This healthy smoothie is a great breakfast option, packed with proteins and vitamins to energize you and keep you full, and spiked with low-acid cold-brew coffee to perk you up. You can make your own Cold-Brewed Coffee Concentrate, or buy it online. The handful of greens in the smoothie really boost the nutrition without affecting the flavor.
For more Food for Life, get this Fennel and Jicama Salad with Lemon and Pink Peppercorn Dressing recipe, and this Baked Parmesan Zucchini Fries with Marinara Dipping Sauce recipe.

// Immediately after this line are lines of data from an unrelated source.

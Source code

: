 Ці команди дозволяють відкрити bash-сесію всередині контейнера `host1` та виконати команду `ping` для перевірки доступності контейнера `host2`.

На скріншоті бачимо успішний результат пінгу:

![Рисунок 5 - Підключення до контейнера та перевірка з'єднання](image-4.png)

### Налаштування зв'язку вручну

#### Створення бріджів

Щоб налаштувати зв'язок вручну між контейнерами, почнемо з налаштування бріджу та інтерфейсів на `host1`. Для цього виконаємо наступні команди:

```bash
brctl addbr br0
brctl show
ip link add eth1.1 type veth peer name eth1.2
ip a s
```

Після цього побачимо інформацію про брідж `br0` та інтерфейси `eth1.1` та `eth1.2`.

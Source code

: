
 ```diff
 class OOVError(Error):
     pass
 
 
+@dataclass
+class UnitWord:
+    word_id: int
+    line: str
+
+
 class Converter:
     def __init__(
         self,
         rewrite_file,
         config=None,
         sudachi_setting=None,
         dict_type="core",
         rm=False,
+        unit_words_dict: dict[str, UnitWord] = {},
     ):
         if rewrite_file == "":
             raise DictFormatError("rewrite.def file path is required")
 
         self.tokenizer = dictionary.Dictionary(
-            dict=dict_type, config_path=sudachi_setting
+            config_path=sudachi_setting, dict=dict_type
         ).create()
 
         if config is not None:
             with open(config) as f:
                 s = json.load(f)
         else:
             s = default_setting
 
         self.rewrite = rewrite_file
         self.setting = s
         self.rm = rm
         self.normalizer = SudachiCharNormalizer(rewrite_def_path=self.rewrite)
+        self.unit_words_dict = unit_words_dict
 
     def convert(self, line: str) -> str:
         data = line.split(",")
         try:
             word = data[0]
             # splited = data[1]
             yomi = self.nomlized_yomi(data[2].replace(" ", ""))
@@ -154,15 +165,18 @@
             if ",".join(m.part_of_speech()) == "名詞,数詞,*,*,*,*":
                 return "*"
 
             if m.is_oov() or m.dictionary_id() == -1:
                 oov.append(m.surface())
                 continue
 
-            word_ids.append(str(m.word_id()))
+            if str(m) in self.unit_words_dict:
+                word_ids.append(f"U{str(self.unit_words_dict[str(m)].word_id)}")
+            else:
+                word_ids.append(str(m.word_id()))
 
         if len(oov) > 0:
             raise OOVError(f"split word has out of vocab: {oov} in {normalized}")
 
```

NOTES: Chocolate flavored whey or protein powder works particularly well in this recipe. Maca powder is a supplement derived from the Peruvian maca root (sometimes called Peruvian ginseng) and is claimed to boost energy and stamina, but you can leave it out of this smoothie if you prefer.
- Yield: 1 smoothie
- Difficulty: Easy
- Total: 5 min
- Active: 5 min
- 3/4 cup water
- 1/4 to 1/2 cup cold-brewed coffee concentrate
- 1 scoop whey or other natural protein powder
- 1 tablespoon no-sugar-added almond butter or other nut butter
- 1 tablespoon unsweetened cocoa powder (optional)
- 1 tablespoon honey or maple syrup, or to taste (optional)
- 1 tablespoon flax or chia seeds
- 1/2 teaspoon maca powder (optional)
- large handful of fresh or frozen kale, spinach, romaine lettuce leaves, or other greens, torn into pieces if using fresh
- handful of ice cubes
- In a blender, combine all the ingredients except the ice. Blend, starting on low speed and finishing on high speed, until smooth. Add the ice and blend again, starting on low speed and finishing on high speed, until smooth, adding more water if your smoothie is too thick.